I smell the white chalk dust, which I hear
Against the board, and the sound of pencils moving fast
Against paper.
I hear her voice in the distance, still
My body is confined to a blue plastic chair; my cell
And a wooden desk.
My mind is at the vanity mirror this morning.
I think she talks of grids, and while my peers
Chart it out on graph paper
In their notebooks
I remember the razor blades and dried up blood
And the charted graph I have on my arm
As proof.
I’m wearing a navy blue, cotton shirt; its sleeves covering the gauze
And it hides my well-kept secret.

Quiet.
Why has she stopped talking? Does she know?
She wants to confirm I’m following.
Yes, ma’am
I understand every word, term, and concept
I’ve got parallel lines and perpendicular too
I know how to graph and how to read charts.
Only yours is in pencil,
And mine is blood.

 

 

Self Destruction

Some days are spent looking at my reflection in the mirror trying to make sense of what I’m seeing. When I see my scars, bruises and scabbing wounds, I know that I don’t recognize myself anymore. When I see the unkempt hair and bloodshot eyes, I know that I am no longer me. 

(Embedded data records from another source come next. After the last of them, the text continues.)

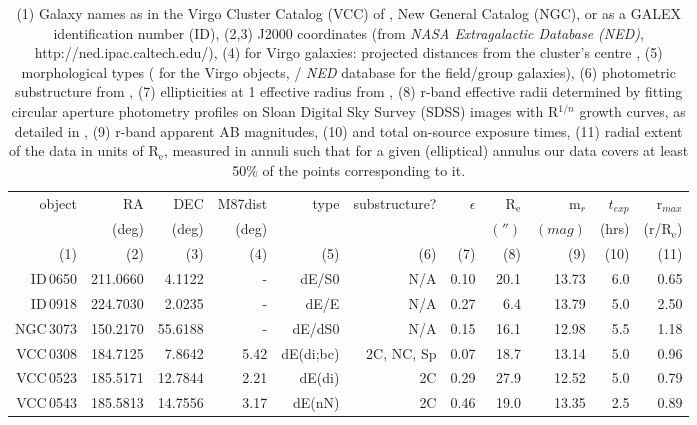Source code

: \documentclass[useAMS,usenatbib]{mn2e}
\newcommand{\re}{$\mathrm{R_e}$}
\begin{document}
\begin{table*}
\caption{(1) Galaxy names as in the Virgo Cluster Catalog (VCC) of \protect\cite{binggeli:1985}, New General Catalog (NGC), or as a GALEX identification number (ID), (2,3) J2000 coordinates (from \textit{NASA Extragalactic Database (NED)}, http://ned.ipac.caltech.edu/), (4) for Virgo galaxies: projected distances from the cluster's centre \protect\citep{lisker:2007}, (5) morphological types (\protect\citealt{lisker:2007} for the Virgo objects, \protect\citealt{michielsen:2008} / \textit{NED} database for the field/group galaxies), (6) photometric substructure from \protect\citealt{janz:2014}, (7) ellipticities at 1 effective radius from \protect\cite{lisker:2007}, (8) r-band effective radii determined by fitting circular aperture photometry profiles on Sloan Digital Sky Survey (SDSS) images with R$^{1/n}$ growth curves, as detailed in \protect\cite{falcon:2011b},  (9) r-band apparent AB magnitudes, (10) and total on-source exposure times, (11) radial extent of the data in units of {\re}, measured in annuli such that for a given (elliptical) annulus our data covers at least 50\% of the points corresponding to it.} 
 \begin{threeparttable}
\centering
\begin{tabular}{|r|r|r|r|r|r|r|r|r|r|r|}
\hline
object    & RA      & DEC    & M87dist & type    	&substructure?&$\epsilon$	&{\re}	& m$_r$ 	& $t_{exp}$& r$_{max}$ \\ 
          & (deg)   & (deg)  & (deg)   &         	&			  & 			&$('')$	&$(mag)$&(hrs)     & (r/{\re})    \\ 
(1)       &(2)      &(3)     &(4)      &(5)       &(6)          &(7)          &(8)        &(9)   			&(10)      & (11)       \\          
\hline
ID\,0650  &211.0660 & 4.1122  & -     &dE/S0    	&N/A		&0.10	&20.1	&13.73	&6.0& 0.65	\\
ID\,0918  &224.7030 & 2.0235  & -     &dE/E     	&N/A		&0.27	& 6.4	&13.79	&5.0& 2.50	\\
NGC\,3073 &150.2170 & 55.6188 & -     &dE/dS0   	&N/A		&0.15	&16.1	&12.98	&5.5& 1.18	\\  
VCC\,0308 &184.7125 & 7.8642  & 5.42  &dE(di;bc)	&2C, NC, Sp	&0.07	&18.7	&13.14	&5.0& 0.96 	\\  
VCC\,0523 &185.5171 & 12.7844 & 2.21  &dE(di)   	&2C			&0.29	&27.9	&12.52	&5.0& 0.79 	\\  
VCC\,0543 &185.5813 & 14.7556 & 3.17  &dE(nN)   	&2C			&0.46	&19.0	&13.35	&2.5& 0.89 	\\

\end{tabular}
\end{threeparttable}
\end{table*}
\end{document}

And not knowing who I am and where I’m headed to, is the scariest and most frightening thought to me. More than anything else I’ve had to deal with as a result of my depression. 

This is a poem I wrote after a particularly rough night. 

My hair is in my face, And my heart’s beating fast, My pajamas stick to my skin, And my breath smells of smoke.

I can still feel the Chardonnay, Rushing through my blood, And my mind a fuzzy ball, Of lint, attracting more dust.

My skin’s a bloody battlefield, But you wouldn’t understand, My body isn’t mine, Yet I don’t know whose it is.